In this data, count the lines in which "rilevamento" appears and give only that number.

> _Stored items from a collection_:
⟨

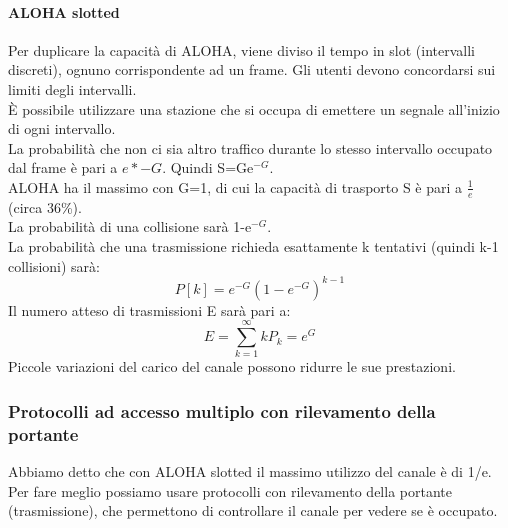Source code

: \documentclass{article}
\begin{document}
\paragraph{ALOHA slotted}
Per duplicare la capacità di ALOHA, viene diviso il tempo in slot (intervalli discreti), ognuno corrispondente ad un frame. Gli utenti devono concordarsi sui limiti degli intervalli.\\
È possibile utilizzare una stazione che si occupa di emettere un segnale all'inizio di ogni intervallo. \\
La probabilità che non ci sia altro traffico durante lo stesso intervallo occupato dal frame è pari a $e*{-G}$. Quindi S=Ge$^{-G}$.
\\ALOHA ha il massimo con G=1, di cui la capacità di trasporto S è pari a $\frac{1}{e}$ (circa 36\%).\\
La probabilità di una collisione sarà 1-e$^{-G}$. \\
La probabilità che una trasmissione richieda esattamente k tentativi (quindi k-1 collisioni) sarà:
\begin{equation}
P[k] = e^{-G}(1-e^{-G})^{k-1}
\end{equation}
Il numero atteso di trasmissioni E sarà pari a:
\begin{equation}
E = \sum_{k=1}^\infty kP_k = e^G
\end{equation}
Piccole variazioni del carico del canale possono ridurre le sue prestazioni.\\
\subsubsection{Protocolli ad accesso multiplo con rilevamento della portante}
Abbiamo detto che con ALOHA slotted il massimo utilizzo del canale è di 1/e.\\
Per fare meglio possiamo usare protocolli con rilevamento della portante (trasmissione), che permettono di controllare il canale per vedere se è occupato.\\
\end{document}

⟩

> _Task response_: 2